Nothing but a number should be returned: the count of lines in the records that contain "mechanical".

Plain-text document sources
- Opening Delimiter -
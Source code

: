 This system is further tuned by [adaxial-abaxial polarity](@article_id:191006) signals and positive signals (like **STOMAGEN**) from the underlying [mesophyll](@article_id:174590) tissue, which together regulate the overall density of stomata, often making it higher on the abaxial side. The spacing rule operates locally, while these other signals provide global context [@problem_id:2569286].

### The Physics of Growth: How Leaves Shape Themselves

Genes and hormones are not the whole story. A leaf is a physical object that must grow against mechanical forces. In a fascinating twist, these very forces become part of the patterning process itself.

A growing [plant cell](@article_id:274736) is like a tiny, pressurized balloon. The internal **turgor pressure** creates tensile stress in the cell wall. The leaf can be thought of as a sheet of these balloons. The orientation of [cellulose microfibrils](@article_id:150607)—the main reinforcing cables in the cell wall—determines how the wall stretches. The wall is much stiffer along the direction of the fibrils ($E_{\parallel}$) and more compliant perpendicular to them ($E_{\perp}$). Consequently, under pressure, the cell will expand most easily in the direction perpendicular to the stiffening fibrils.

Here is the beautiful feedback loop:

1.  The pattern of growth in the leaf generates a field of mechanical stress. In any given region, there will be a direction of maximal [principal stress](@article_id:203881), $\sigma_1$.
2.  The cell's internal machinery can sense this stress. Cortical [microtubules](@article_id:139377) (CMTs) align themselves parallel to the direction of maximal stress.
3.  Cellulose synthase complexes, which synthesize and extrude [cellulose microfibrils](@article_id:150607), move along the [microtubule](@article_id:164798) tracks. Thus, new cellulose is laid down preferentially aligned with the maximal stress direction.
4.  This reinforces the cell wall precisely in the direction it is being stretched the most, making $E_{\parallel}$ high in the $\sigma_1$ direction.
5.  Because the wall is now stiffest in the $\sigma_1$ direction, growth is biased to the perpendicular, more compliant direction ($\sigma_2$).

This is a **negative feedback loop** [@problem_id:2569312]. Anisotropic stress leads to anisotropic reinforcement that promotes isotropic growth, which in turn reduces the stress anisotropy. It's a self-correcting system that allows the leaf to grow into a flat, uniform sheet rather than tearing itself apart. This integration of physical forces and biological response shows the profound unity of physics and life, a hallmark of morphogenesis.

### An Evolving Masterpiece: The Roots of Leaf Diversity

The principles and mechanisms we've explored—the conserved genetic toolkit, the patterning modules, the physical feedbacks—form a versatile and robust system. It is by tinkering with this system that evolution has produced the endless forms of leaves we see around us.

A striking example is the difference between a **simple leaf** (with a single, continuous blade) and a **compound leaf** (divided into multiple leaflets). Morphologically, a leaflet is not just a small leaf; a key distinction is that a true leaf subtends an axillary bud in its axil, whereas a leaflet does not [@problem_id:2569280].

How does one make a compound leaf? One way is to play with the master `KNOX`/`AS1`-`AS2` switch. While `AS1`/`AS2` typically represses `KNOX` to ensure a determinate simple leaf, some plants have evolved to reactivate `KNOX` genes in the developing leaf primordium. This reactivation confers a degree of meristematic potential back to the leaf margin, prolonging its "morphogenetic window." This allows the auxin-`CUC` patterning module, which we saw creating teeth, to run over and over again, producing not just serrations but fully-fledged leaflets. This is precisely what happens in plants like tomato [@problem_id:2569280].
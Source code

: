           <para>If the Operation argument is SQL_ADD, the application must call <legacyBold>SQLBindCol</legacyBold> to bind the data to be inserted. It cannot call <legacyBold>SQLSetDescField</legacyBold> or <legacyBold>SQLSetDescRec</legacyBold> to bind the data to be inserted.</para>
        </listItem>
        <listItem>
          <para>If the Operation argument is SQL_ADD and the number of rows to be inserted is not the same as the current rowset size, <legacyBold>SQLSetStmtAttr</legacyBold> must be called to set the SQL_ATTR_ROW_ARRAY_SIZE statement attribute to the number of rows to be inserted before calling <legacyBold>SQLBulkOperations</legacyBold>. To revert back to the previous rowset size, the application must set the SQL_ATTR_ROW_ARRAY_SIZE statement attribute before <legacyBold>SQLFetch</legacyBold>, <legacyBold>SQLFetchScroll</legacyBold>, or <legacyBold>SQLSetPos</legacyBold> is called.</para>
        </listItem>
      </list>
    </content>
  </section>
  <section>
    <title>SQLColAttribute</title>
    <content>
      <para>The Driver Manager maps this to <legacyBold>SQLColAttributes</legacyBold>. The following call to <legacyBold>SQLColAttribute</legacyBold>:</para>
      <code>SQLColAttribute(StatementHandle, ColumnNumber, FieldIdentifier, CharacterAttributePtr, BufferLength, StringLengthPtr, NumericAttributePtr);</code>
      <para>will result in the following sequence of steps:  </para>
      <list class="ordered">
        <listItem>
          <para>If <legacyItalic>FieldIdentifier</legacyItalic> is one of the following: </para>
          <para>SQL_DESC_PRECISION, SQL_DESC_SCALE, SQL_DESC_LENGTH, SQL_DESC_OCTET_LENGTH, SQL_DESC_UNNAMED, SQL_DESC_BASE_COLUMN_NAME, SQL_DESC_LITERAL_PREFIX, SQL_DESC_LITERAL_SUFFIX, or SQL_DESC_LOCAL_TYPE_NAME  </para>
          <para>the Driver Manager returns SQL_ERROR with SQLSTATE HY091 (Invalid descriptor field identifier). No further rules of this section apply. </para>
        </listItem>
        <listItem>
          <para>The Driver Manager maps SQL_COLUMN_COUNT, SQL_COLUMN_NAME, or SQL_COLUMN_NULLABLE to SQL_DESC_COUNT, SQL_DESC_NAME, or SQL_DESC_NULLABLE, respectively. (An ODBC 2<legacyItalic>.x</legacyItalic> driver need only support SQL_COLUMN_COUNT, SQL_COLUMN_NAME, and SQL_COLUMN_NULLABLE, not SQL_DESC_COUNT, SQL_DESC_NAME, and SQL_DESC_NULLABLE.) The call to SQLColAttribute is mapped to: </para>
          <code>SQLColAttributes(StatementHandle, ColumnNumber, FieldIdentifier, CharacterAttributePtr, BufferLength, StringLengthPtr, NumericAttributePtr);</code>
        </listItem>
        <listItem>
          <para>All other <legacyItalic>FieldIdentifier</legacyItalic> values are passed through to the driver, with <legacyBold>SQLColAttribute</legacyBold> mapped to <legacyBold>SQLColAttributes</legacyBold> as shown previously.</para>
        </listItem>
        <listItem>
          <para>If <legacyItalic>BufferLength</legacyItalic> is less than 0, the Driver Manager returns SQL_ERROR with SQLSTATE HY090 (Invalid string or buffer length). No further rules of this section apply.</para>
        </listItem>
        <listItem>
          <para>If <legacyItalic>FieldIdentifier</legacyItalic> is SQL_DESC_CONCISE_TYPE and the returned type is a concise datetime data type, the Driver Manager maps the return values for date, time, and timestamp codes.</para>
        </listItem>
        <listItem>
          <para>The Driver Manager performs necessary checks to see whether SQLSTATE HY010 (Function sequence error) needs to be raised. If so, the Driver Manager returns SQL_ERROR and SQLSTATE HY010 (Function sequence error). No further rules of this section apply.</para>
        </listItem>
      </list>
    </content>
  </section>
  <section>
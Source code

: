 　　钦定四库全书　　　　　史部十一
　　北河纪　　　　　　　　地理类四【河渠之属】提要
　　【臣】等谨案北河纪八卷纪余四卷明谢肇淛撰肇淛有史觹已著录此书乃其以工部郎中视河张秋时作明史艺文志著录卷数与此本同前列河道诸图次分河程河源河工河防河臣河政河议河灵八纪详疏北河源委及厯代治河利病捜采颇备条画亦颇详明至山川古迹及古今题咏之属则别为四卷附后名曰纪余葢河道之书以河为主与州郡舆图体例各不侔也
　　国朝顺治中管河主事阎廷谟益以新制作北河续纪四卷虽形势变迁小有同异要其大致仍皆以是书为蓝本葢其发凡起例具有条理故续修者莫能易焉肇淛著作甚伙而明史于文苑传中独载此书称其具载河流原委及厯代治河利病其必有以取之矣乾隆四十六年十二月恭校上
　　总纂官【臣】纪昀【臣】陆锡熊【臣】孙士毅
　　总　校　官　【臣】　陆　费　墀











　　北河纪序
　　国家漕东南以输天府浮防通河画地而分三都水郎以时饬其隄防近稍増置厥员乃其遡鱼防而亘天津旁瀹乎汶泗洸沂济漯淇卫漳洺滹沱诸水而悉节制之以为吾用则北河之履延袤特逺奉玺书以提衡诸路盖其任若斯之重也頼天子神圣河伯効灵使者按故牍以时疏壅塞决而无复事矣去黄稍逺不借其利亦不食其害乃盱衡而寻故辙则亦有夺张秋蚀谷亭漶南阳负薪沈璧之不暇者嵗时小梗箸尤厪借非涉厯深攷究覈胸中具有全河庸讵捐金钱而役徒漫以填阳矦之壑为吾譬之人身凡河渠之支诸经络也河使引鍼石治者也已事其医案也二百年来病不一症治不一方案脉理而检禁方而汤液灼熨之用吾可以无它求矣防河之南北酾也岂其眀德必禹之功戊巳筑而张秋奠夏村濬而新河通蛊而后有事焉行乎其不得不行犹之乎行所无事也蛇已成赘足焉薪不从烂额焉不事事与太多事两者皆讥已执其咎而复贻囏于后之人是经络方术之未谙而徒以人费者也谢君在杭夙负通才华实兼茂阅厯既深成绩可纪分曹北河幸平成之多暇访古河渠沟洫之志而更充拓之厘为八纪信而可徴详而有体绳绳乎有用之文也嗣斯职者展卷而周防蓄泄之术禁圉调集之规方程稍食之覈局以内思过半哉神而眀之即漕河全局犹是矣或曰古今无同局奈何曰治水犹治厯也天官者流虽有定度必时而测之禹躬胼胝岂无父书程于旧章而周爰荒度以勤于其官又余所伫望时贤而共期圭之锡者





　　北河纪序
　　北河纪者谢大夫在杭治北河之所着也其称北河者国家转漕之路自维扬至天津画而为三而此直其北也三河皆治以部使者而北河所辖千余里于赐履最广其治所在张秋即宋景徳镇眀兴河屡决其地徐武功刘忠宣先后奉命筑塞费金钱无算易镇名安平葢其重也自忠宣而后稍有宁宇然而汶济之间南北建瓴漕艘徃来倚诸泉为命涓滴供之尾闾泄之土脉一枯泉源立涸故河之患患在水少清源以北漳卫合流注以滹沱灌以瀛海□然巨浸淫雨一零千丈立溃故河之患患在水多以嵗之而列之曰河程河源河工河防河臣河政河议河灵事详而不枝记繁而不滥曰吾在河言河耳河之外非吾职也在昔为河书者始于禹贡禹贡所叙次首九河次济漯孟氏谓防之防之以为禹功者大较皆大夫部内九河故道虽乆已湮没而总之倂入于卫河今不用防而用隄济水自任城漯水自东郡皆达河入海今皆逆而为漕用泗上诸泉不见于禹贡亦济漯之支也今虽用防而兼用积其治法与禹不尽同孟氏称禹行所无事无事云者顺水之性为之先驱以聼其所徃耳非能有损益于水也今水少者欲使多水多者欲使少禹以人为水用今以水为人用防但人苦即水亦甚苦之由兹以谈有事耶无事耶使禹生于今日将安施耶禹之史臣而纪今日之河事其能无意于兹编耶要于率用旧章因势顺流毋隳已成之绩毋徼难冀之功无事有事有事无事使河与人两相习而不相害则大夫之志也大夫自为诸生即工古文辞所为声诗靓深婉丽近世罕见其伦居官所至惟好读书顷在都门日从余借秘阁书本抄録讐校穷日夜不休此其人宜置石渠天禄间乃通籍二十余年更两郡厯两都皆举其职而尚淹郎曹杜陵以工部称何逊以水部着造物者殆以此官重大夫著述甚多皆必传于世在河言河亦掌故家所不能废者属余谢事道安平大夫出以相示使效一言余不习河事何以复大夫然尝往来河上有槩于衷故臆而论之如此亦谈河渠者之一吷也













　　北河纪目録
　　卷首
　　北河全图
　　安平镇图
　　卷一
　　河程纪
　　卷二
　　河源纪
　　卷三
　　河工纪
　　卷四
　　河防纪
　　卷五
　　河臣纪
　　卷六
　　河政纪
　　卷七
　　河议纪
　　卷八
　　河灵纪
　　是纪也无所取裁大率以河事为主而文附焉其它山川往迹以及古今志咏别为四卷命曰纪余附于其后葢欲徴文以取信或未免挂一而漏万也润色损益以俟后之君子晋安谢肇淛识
- Closing Delimiter -
▶ [SOLUTION TO THE PROBLEM]:
2